I've been to two funerals this week.  One for my partner's adopted father John Leach, aka Janos Lehar,  a composer who was also well known for playing the cimbalom.  There is a good chance you have heard him play, listen here.  Pretty much anytime a cimbalom is heard in a recording the chances are it is John Leach playing, for example the Alan Parsons Project album Tales of Mystery and Imagination.

The second was the funeral of a long time friend Ken Brown.  Who was the best friend of Andy Robertson, another friend of mine who died a month ago.  Far too many deaths of people I know over the last month.  So it all got a bit emotional for me during the service, especially when singing Amazing Grace and Jerusalem.  A lot of old faces came out of the woodwork to see Ken off, including David Pringle the former editor of Interzone.  All in all, as far as funerals go, it was a lovely day, with a fabulous wake in the pub afterward as Ken wanted.

Another upside, other than supporting his daughter and giving him a send off, was meeting Andy Robertson's daughters Alice and Claire.  I knew their mother Sylvia, who died when they were babies, which was the last time I saw them.  It was therefore both a surprise and a shock to meet them again all these years later.  Their mother would have been so proud to have seen them grown up. 

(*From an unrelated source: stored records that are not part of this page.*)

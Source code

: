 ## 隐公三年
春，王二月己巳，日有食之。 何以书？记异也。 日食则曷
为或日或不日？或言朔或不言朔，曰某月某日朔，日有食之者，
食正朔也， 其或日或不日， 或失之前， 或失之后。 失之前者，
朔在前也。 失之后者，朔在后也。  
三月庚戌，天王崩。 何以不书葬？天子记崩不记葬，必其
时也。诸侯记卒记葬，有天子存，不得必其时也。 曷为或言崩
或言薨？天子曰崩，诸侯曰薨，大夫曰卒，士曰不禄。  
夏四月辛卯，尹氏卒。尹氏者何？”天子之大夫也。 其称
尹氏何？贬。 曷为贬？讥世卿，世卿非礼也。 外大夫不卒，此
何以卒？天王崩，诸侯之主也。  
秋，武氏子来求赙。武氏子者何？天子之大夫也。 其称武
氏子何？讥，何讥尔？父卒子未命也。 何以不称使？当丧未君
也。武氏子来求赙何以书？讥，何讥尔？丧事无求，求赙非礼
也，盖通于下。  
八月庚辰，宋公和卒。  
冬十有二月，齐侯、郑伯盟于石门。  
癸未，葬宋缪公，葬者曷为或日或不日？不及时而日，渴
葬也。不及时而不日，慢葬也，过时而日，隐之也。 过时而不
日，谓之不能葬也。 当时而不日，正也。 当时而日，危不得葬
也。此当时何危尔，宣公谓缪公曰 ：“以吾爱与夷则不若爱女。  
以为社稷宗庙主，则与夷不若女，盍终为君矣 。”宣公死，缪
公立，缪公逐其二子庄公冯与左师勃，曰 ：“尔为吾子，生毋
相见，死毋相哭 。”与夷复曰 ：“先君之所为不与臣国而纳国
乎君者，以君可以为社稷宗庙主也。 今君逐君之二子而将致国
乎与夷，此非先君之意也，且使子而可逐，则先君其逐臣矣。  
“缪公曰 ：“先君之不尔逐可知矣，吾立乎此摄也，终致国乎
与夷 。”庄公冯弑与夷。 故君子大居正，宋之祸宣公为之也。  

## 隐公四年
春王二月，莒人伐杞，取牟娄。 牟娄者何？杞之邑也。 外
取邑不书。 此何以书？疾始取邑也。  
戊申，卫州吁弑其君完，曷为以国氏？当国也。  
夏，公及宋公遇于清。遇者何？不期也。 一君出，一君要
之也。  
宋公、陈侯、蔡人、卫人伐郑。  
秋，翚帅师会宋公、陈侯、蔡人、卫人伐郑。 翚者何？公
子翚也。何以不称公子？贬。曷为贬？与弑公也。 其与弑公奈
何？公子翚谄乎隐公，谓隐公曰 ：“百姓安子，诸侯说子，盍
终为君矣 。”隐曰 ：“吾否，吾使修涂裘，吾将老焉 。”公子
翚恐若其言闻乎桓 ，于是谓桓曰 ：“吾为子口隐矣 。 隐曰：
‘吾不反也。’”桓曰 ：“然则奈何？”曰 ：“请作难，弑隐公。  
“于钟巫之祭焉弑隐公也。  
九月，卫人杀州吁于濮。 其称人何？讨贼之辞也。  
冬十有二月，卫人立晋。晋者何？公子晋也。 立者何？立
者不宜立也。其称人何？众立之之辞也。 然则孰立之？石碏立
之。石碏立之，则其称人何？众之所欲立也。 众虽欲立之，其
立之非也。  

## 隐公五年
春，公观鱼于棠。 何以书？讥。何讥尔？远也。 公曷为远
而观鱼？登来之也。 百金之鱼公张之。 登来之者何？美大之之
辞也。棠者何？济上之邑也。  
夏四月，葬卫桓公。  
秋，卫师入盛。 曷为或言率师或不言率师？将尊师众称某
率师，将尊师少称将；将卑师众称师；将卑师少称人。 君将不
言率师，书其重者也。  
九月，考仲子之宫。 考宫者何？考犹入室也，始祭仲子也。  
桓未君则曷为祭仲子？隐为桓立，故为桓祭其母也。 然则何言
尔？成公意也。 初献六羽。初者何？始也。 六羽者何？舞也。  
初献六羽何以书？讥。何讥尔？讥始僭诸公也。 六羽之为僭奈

As I said last week, I read a Cthulhu story, and so inspired I started a short story of my own, only to find Peter Watts had beaten me to the idea of a sequel to The Thing when I was doing some research.  Still, my story takes a different approach to the events, being more mythos based, rather than being just some poor misunderstood alien trying to communicate with the humans.  I'll say no more at this point.  Consider yourselves teased.

I've also submitted a short story to my writers group, which will see which way the wind blows.  I'm not sure they want a genre writer like me in the group, as they seem more focused on fantasy and what are described as slipstream stories.  That or I'm just a terrible writer and they don't like what I've written.  Either way, I'm coming to think I may be too old fashioned, and out of touch with modern reader sensibilities in the SF market.

1 comment:

  1. Modern science fiction is written like a film script with added exposition.

    Old fashioned values projected forwarss documents a future, not just tell a neat story with a zap gun.